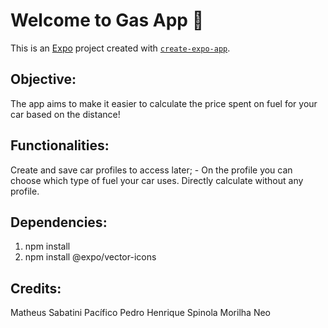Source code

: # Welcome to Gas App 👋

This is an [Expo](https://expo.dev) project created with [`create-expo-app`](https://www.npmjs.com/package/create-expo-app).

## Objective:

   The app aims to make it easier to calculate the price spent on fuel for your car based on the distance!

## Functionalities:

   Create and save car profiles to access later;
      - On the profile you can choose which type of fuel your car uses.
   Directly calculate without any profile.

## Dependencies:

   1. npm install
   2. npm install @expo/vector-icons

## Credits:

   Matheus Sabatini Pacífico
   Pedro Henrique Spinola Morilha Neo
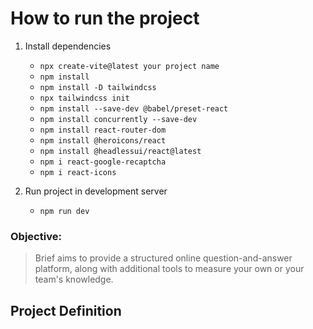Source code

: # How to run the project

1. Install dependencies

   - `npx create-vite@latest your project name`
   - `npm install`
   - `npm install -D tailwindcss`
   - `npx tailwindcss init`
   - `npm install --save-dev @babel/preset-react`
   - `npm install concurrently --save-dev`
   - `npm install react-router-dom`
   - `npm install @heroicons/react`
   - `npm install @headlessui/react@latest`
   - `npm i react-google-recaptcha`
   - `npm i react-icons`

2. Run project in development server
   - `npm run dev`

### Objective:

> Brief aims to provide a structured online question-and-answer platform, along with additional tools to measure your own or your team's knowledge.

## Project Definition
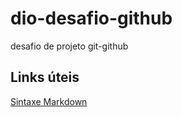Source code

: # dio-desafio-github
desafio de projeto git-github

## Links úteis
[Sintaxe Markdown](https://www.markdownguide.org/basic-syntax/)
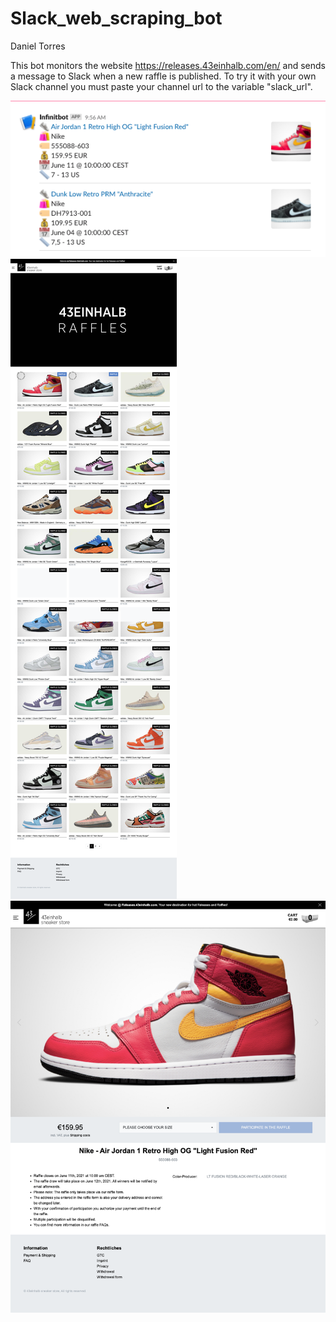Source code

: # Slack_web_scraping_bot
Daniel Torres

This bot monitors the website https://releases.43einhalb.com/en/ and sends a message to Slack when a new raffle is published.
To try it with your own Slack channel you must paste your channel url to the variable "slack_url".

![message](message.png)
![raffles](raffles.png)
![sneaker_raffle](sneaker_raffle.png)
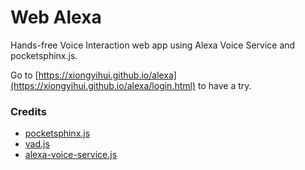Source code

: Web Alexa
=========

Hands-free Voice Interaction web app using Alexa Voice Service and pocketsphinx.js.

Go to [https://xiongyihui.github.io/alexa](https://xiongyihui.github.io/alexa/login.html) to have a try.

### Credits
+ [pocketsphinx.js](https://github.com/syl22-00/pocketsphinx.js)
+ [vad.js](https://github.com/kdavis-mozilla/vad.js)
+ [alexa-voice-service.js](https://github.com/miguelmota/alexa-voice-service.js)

• Assignment:
The whole listing above, minus its pictures, is what you should write out word for word.

• Result:
Source code

: # Welcome to Gas App 👋

This is an [Expo](https://expo.dev) project created with [`create-expo-app`](https://www.npmjs.com/package/create-expo-app).

## Objective:

   The app aims to make it easier to calculate the price spent on fuel for your car based on the distance!

## Functionalities:

   Create and save car profiles to access later;
      - On the profile you can choose which type of fuel your car uses.
   Directly calculate without any profile.

## Dependencies:

   1. npm install
   2. npm install @expo/vector-icons

## Credits:

   Matheus Sabatini Pacífico
   Pedro Henrique Spinola Morilha Neo
Source code

: # How to run the project

1. Install dependencies

   - `npx create-vite@latest your project name`
   - `npm install`
   - `npm install -D tailwindcss`
   - `npx tailwindcss init`
   - `npm install --save-dev @babel/preset-react`
   - `npm install concurrently --save-dev`
   - `npm install react-router-dom`
   - `npm install @heroicons/react`
   - `npm install @headlessui/react@latest`
   - `npm i react-google-recaptcha`
   - `npm i react-icons`

2. Run project in development server
   - `npm run dev`

### Objective:

> Brief aims to provide a structured online question-and-answer platform, along with additional tools to measure your own or your team's knowledge.

## Project Definition
Source code

: # dio-desafio-github
desafio de projeto git-github

## Links úteis
[Sintaxe Markdown](https://www.markdownguide.org/basic-syntax/)
Source code

: # Slack_web_scraping_bot
Daniel Torres

This bot monitors the website https://releases.43einhalb.com/en/ and sends a message to Slack when a new raffle is published.
To try it with your own Slack channel you must paste your channel url to the variable "slack_url".

![message](message.png)
![raffles](raffles.png)
![sneaker_raffle](sneaker_raffle.png)
Source code

: Web Alexa
=========

Hands-free Voice Interaction web app using Alexa Voice Service and pocketsphinx.js.

Go to [https://xiongyihui.github.io/alexa](https://xiongyihui.github.io/alexa/login.html) to have a try.

### Credits
+ [pocketsphinx.js](https://github.com/syl22-00/pocketsphinx.js)
+ [vad.js](https://github.com/kdavis-mozilla/vad.js)
+ [alexa-voice-service.js](https://github.com/miguelmota/alexa-voice-service.js)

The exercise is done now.